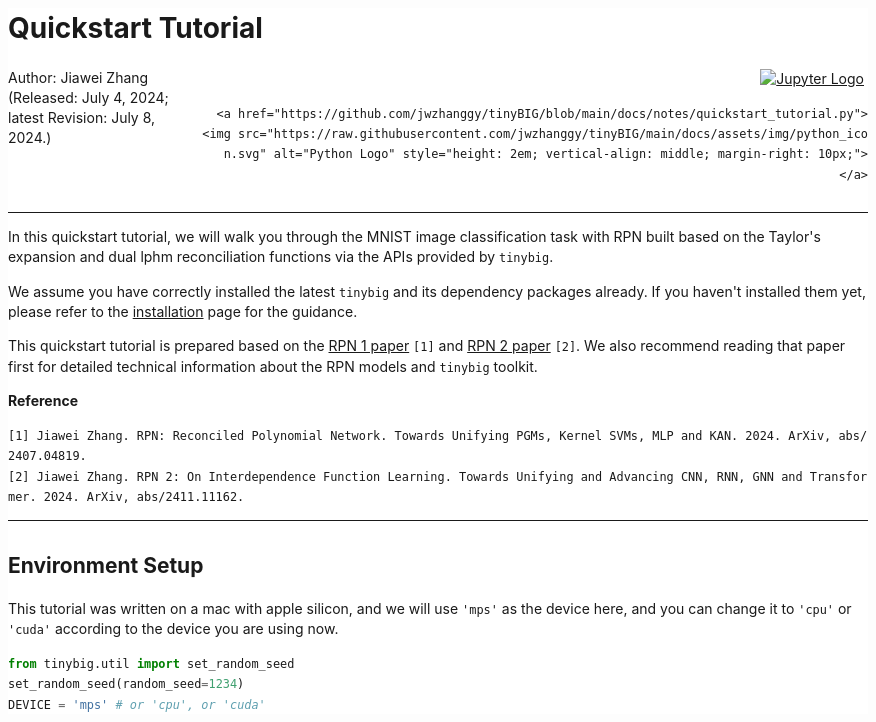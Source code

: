 # Quickstart Tutorial

<div style="display: flex; justify-content: space-between;">
<span style="text-align: left;">
    Author: Jiawei Zhang <br>
    (Released: July 4, 2024; latest Revision: July 8, 2024.)
</span>
<span style="text-align: right;">
    <a href="https://github.com/jwzhanggy/tinyBIG/blob/main/docs/notes/quickstart_tutorial.ipynb">
    <img src="https://raw.githubusercontent.com/jwzhanggy/tinyBIG/main/docs/assets/img/ipynb_icon.png" alt="Jupyter Logo" style="height: 2em; vertical-align: middle; margin-right: 4px;">
    </a>

    <a href="https://github.com/jwzhanggy/tinyBIG/blob/main/docs/notes/quickstart_tutorial.py">
    <img src="https://raw.githubusercontent.com/jwzhanggy/tinyBIG/main/docs/assets/img/python_icon.svg" alt="Python Logo" style="height: 2em; vertical-align: middle; margin-right: 10px;">
    </a>
</span>
</div>

-------------------------

In this quickstart tutorial, we will walk you through the MNIST image classification task with RPN 
built based on the Taylor's expansion and dual lphm reconciliation functions via the APIs provided by `tinybig`.

We assume you have correctly installed the latest `tinybig` and its dependency packages already.
If you haven't installed them yet, please refer to the [installation](installation.md) page for the guidance.

This quickstart tutorial is prepared based on the 
[RPN 1 paper](https://arxiv.org/abs/2407.04819) `[1]` and [RPN 2 paper](https://arxiv.org/abs/2411.11162) `[2]`. 
We also recommend reading that paper first for detailed technical information about the RPN models and `tinybig` toolkit.

**Reference**

`[1] Jiawei Zhang. RPN: Reconciled Polynomial Network. Towards Unifying PGMs, Kernel SVMs, MLP and KAN. 2024. ArXiv, abs/2407.04819.`<br>
`[2] Jiawei Zhang. RPN 2: On Interdependence Function Learning. Towards Unifying and Advancing CNN, RNN, GNN and Transformer. 2024. ArXiv, abs/2411.11162.`


-------------------------

## Environment Setup

This tutorial was written on a mac with apple silicon, and we will use `'mps'` as the device here, 
and you can change it to `'cpu'` or `'cuda'` according to the device you are using now.
```python linenums="1"
from tinybig.util import set_random_seed
set_random_seed(random_seed=1234)
DEVICE = 'mps' # or 'cpu', or 'cuda'
```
======
Please go over the data above and copy each line with "latest" in it.

    (Released: July 4, 2024; latest Revision: July 8, 2024.)
We assume you have correctly installed the latest `tinybig` and its dependency packages already.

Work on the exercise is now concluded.